Esse número representa uma taxa, aproximadamente, quatro vezes maior que as regiões Sudeste e Sul — ambas com 3,3%. No Centro-Oeste, esse número é de 4,9%. Já na região Norte é de 7,6 %.
Ainda há cerca de 11 milhões de brasileiros que não sabem ler ou escrever, segundo o Instituto Brasileiro de Geografia e Estatística (IBGE). Esse número de analfabetismo absoluto tem diminuído no país nas últimas décadas — apesar disso, indicadores apontam o avanço do analfabetismo funcional (quando o indivíduo tem dificuldades para reconhecer textos simples) nos últimos anos.
Em meio à preocupação de especialistas em educação com o analfabetismo no país, a relação feita por Bolsonaro é considerada sem qualquer fundamento.
"É muito forte uma declaração dessas vinda de um presidente da República. Se ele atribui dessa forma, é preciso dizer que ele também tem responsabilidade no analfabetismo", diz a pedagoga Ana Paula Abreu Moura, professora da Universidade Federal do Rio de Janeiro (UFRJ).

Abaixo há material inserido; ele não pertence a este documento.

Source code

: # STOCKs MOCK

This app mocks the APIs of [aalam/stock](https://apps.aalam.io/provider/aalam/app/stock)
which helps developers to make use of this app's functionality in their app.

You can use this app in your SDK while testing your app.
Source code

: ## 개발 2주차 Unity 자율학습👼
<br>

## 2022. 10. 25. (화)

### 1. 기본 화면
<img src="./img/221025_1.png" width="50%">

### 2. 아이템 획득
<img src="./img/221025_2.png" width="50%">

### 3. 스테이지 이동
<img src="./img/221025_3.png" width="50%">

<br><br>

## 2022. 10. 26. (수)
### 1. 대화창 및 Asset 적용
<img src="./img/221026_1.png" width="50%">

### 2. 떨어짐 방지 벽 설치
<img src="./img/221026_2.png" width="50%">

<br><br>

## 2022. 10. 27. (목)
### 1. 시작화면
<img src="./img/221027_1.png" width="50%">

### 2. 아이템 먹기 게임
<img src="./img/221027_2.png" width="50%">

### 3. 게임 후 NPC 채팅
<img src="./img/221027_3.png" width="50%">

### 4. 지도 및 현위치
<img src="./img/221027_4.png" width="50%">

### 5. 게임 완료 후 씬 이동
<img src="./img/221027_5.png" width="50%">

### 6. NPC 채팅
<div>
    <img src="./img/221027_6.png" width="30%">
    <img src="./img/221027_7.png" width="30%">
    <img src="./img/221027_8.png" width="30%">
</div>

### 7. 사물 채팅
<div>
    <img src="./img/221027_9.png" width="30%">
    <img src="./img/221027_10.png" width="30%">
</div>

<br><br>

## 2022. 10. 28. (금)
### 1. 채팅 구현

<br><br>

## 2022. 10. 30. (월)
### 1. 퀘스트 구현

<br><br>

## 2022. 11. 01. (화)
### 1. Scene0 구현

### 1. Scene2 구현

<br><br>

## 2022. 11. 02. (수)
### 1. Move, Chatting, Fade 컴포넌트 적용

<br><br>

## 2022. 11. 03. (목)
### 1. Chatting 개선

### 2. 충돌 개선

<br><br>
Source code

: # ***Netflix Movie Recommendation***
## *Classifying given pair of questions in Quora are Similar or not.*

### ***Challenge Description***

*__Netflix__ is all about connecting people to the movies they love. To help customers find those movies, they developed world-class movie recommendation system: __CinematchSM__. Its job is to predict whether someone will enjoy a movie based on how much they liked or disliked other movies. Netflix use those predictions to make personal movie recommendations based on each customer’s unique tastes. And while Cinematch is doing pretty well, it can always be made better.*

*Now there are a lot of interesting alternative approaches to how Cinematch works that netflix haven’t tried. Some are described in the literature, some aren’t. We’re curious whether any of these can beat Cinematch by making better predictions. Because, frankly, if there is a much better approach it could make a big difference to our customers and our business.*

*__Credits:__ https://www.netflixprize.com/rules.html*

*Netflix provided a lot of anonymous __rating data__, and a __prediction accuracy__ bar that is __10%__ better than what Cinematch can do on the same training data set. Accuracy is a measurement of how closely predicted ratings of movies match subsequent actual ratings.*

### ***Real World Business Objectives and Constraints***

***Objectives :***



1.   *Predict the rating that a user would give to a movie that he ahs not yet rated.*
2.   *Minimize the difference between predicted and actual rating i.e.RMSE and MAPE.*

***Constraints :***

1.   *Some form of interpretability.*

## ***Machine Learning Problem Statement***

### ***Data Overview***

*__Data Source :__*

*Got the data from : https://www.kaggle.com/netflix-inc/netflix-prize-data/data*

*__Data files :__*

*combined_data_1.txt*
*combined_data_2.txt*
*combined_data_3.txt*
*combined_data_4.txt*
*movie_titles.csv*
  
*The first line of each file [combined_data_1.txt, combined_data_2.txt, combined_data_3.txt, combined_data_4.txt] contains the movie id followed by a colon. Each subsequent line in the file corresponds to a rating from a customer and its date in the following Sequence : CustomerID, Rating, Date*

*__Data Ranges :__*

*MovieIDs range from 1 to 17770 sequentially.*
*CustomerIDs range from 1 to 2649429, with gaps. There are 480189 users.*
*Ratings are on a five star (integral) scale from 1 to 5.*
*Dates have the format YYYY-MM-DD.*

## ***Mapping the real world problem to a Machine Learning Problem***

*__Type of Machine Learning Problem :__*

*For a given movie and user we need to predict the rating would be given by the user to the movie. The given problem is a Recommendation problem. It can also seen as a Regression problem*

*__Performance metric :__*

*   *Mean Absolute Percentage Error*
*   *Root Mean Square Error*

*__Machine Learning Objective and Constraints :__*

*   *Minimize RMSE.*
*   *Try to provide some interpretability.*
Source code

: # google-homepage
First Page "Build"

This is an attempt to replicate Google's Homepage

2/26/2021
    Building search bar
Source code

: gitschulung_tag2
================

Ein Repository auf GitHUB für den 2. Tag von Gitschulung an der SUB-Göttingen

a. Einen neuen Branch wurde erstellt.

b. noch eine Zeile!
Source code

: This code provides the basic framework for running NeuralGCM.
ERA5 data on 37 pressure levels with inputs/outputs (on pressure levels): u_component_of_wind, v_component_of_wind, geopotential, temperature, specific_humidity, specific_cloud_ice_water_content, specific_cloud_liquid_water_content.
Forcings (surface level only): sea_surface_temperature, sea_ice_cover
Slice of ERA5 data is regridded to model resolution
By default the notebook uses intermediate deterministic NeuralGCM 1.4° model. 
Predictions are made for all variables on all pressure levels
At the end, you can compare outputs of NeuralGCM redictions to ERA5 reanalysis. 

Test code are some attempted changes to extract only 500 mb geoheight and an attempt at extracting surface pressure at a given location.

"Foi, inclusive, o governo dele que extinguiu a Secretaria de Educação Continuada, Alfabetização, Diversidade e Inclusão (SECADI), criada em 2004, sob a alegação de que suas ações seriam alocadas em outras secretarias, o que, de fato, não aconteceu e paralisou ações que vinham sendo desenvolvidas", acrescenta Ana, que trabalhou com a educação de jovens e adultos por 11 anos e atualmente ensina professores que dão aulas para esse público.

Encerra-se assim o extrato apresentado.